Nervous system deficits account for the third largest group of fatal birth defects (after heart and respiratory problems) in North America. Although considerable advance has been made in neuroscience research, the early events involved in neurogenesis remain to be elucidated. More specifically, the effects of signaling molecules on intercellular communication during neurodevelopment have not yet been studied. The development of the central nervous system is regulated, at least in part, by signaling molecules such as bone morphogenetic proteins (BMPs). In this study, we have used the embryonal mouse P19 cell line to examine the effects of BMP2 and BMP4 on gap junctional communication as well as neuronal and astrocytic differentiation.

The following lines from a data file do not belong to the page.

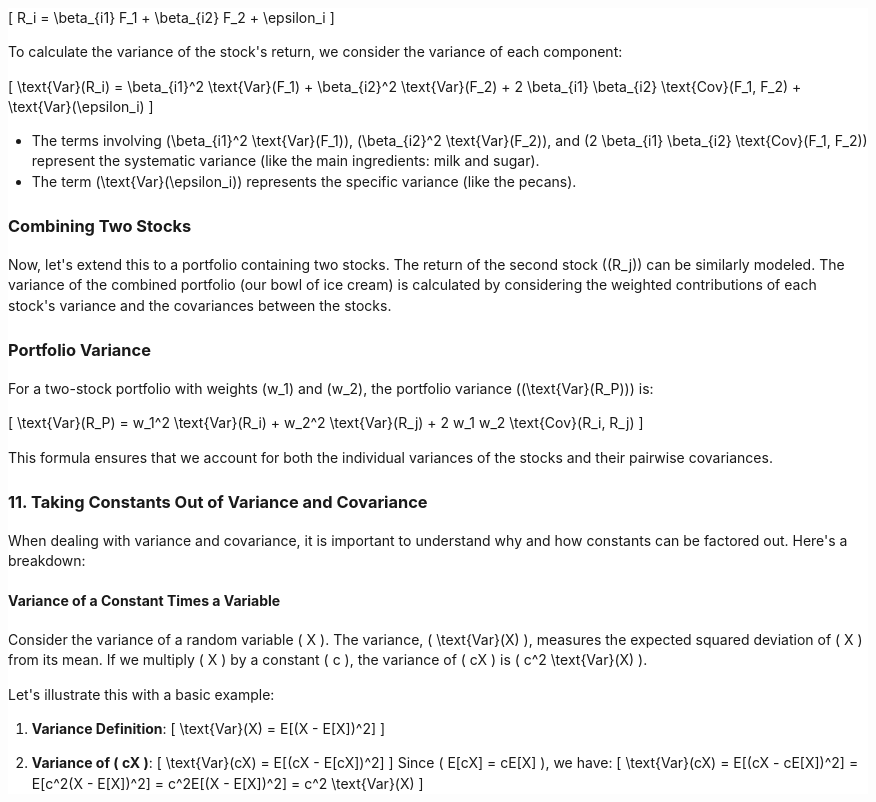 \[ R_i = \beta_{i1} F_1 + \beta_{i2} F_2 + \epsilon_i \]

To calculate the variance of the stock's return, we consider the variance of each component:

\[ \text{Var}(R_i) = \beta_{i1}^2 \text{Var}(F_1) + \beta_{i2}^2 \text{Var}(F_2) + 2 \beta_{i1} \beta_{i2} \text{Cov}(F_1, F_2) + \text{Var}(\epsilon_i) \]

- The terms involving \(\beta_{i1}^2 \text{Var}(F_1)\), \(\beta_{i2}^2 \text{Var}(F_2)\), and \(2 \beta_{i1} \beta_{i2} \text{Cov}(F_1, F_2)\) represent the systematic variance (like the main ingredients: milk and sugar).
- The term \(\text{Var}(\epsilon_i)\) represents the specific variance (like the pecans).

### Combining Two Stocks

Now, let's extend this to a portfolio containing two stocks. The return of the second stock (\(R_j\)) can be similarly modeled. The variance of the combined portfolio (our bowl of ice cream) is calculated by considering the weighted contributions of each stock's variance and the covariances between the stocks.

### Portfolio Variance

For a two-stock portfolio with weights \(w_1\) and \(w_2\), the portfolio variance (\(\text{Var}(R_P)\)) is:

\[ \text{Var}(R_P) = w_1^2 \text{Var}(R_i) + w_2^2 \text{Var}(R_j) + 2 w_1 w_2 \text{Cov}(R_i, R_j) \]

This formula ensures that we account for both the individual variances of the stocks and their pairwise covariances.

### 11. Taking Constants Out of Variance and Covariance

When dealing with variance and covariance, it is important to understand why and how constants can be factored out. Here's a breakdown:

#### Variance of a Constant Times a Variable
Consider the variance of a random variable \( X \). The variance, \( \text{Var}(X) \), measures the expected squared deviation of \( X \) from its mean. If we multiply \( X \) by a constant \( c \), the variance of \( cX \) is \( c^2 \text{Var}(X) \). 

Let's illustrate this with a basic example:

1. **Variance Definition**:
   \[
   \text{Var}(X) = E[(X - E[X])^2]
   \]

2. **Variance of \( cX \)**:
   \[
   \text{Var}(cX) = E[(cX - E[cX])^2]
   \]
   Since \( E[cX] = cE[X] \), we have:
   \[
   \text{Var}(cX) = E[(cX - cE[X])^2] = E[c^2(X - E[X])^2] = c^2E[(X - E[X])^2] = c^2 \text{Var}(X)
   \]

The undifferentiated P19 cells show high levels of the gap junction protein, connexin43 (Cx43), and functional intercellular coupling. However, Cx43 expression and dye coupling decrease as these cells differentiate into neurons and astrocytes. In contrast, cells treated with BMP2 or BMP4 lose their capacity to differentiate into neurons but not astrocytes, while they maintain extensive gap junctional communication. The very few neurons that remain in the BMP-treated cultures are coupled (a characteristic not seen in the control neurons). Together, our data suggest that BMPs may play a critical role in morphogenesis of P19 cells while they affect gap junctions.